U.S. Science Envoy Dr. Geraldine Richmond in Cambodia as part of a trip in Southeast Asia in support of President Obama’s initiative to strengthen science and education in Southeast Asia. (Courtesy of US Embassy Phnom Penh)
U.S. Science Envoy Dr. Geraldine Richmond in Cambodia as part of a trip in Southeast Asia in support of President Obama’s initiative to strengthen science and education in Southeast Asia. (Courtesy of US Embassy Phnom Penh)

Cambodia has much potential in the growth of science and technology, particularly given the motivation of young students, a US official says.

In a visit to Cambodia last week, Geraldine Richmond, the US science envoy to Southeast Asia, told VOA Khmer she was surprised to see how much passion and talent young Cambodian students have in developing technology, particularly in the design of computer apps.

During her six-day visit, which ended Sunday, Richmond gave a number of lectures on science and history to students in universities in Phnom Penh and the provinces of Kampong Cham and Siem Reap.

She encouraged the government to build more skills in the technology and telecom sectors, in order to attract more investment.

“What Cambodia needs right now is the technical workforces that can atract companies that want to be here to raise the economy,” she said. “That is not necessarily to the PhD level, but it is those people, who get out of [vocational-technical] school, get out of colleges in engineering, that can go directly to the workforce.”

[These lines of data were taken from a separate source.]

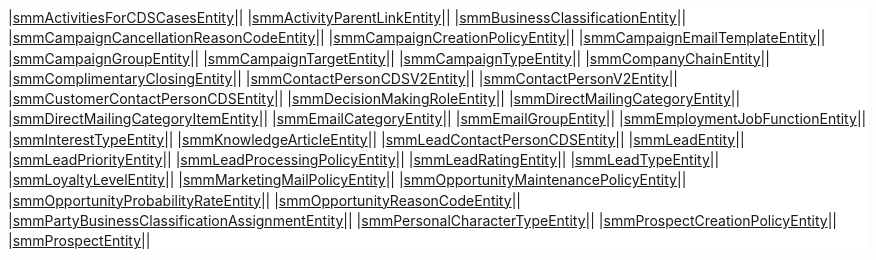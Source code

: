 |[smmActivitiesForCDSCasesEntity](smmActivitiesForCDSCasesEntity.cdm.json)||
|[smmActivityParentLinkEntity](smmActivityParentLinkEntity.cdm.json)||
|[smmBusinessClassificationEntity](smmBusinessClassificationEntity.cdm.json)||
|[smmCampaignCancellationReasonCodeEntity](smmCampaignCancellationReasonCodeEntity.cdm.json)||
|[smmCampaignCreationPolicyEntity](smmCampaignCreationPolicyEntity.cdm.json)||
|[smmCampaignEmailTemplateEntity](smmCampaignEmailTemplateEntity.cdm.json)||
|[smmCampaignGroupEntity](smmCampaignGroupEntity.cdm.json)||
|[smmCampaignTargetEntity](smmCampaignTargetEntity.cdm.json)||
|[smmCampaignTypeEntity](smmCampaignTypeEntity.cdm.json)||
|[smmCompanyChainEntity](smmCompanyChainEntity.cdm.json)||
|[smmComplimentaryClosingEntity](smmComplimentaryClosingEntity.cdm.json)||
|[smmContactPersonCDSV2Entity](smmContactPersonCDSV2Entity.cdm.json)||
|[smmContactPersonV2Entity](smmContactPersonV2Entity.cdm.json)||
|[smmCustomerContactPersonCDSEntity](smmCustomerContactPersonCDSEntity.cdm.json)||
|[smmDecisionMakingRoleEntity](smmDecisionMakingRoleEntity.cdm.json)||
|[smmDirectMailingCategoryEntity](smmDirectMailingCategoryEntity.cdm.json)||
|[smmDirectMailingCategoryItemEntity](smmDirectMailingCategoryItemEntity.cdm.json)||
|[smmEmailCategoryEntity](smmEmailCategoryEntity.cdm.json)||
|[smmEmailGroupEntity](smmEmailGroupEntity.cdm.json)||
|[smmEmploymentJobFunctionEntity](smmEmploymentJobFunctionEntity.cdm.json)||
|[smmInterestTypeEntity](smmInterestTypeEntity.cdm.json)||
|[smmKnowledgeArticleEntity](smmKnowledgeArticleEntity.cdm.json)||
|[smmLeadContactPersonCDSEntity](smmLeadContactPersonCDSEntity.cdm.json)||
|[smmLeadEntity](smmLeadEntity.cdm.json)||
|[smmLeadPriorityEntity](smmLeadPriorityEntity.cdm.json)||
|[smmLeadProcessingPolicyEntity](smmLeadProcessingPolicyEntity.cdm.json)||
|[smmLeadRatingEntity](smmLeadRatingEntity.cdm.json)||
|[smmLeadTypeEntity](smmLeadTypeEntity.cdm.json)||
|[smmLoyaltyLevelEntity](smmLoyaltyLevelEntity.cdm.json)||
|[smmMarketingMailPolicyEntity](smmMarketingMailPolicyEntity.cdm.json)||
|[smmOpportunityMaintenancePolicyEntity](smmOpportunityMaintenancePolicyEntity.cdm.json)||
|[smmOpportunityProbabilityRateEntity](smmOpportunityProbabilityRateEntity.cdm.json)||
|[smmOpportunityReasonCodeEntity](smmOpportunityReasonCodeEntity.cdm.json)||
|[smmPartyBusinessClassificationAssignmentEntity](smmPartyBusinessClassificationAssignmentEntity.cdm.json)||
|[smmPersonalCharacterTypeEntity](smmPersonalCharacterTypeEntity.cdm.json)||
|[smmProspectCreationPolicyEntity](smmProspectCreationPolicyEntity.cdm.json)||
|[smmProspectEntity](smmProspectEntity.cdm.json)||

Otherwise, countries can be taken by surprise when jobs do come. Vietnam, for example, lacked thousands of technology workers when the American computer company Intel opened there in 2006, she said.

Cambodia should embrace information and communications technology education from high school on, to encourage more interest in more students, she said.

Government spokesman Phay Siphan said the administration has a vision to develop the ICT sector. “Our hope is that America will sincerely help the countries in the lower Mekong region to fill-in technological gaps and have similar ‘e-systems,’ such as those being used in developed countries,” he said.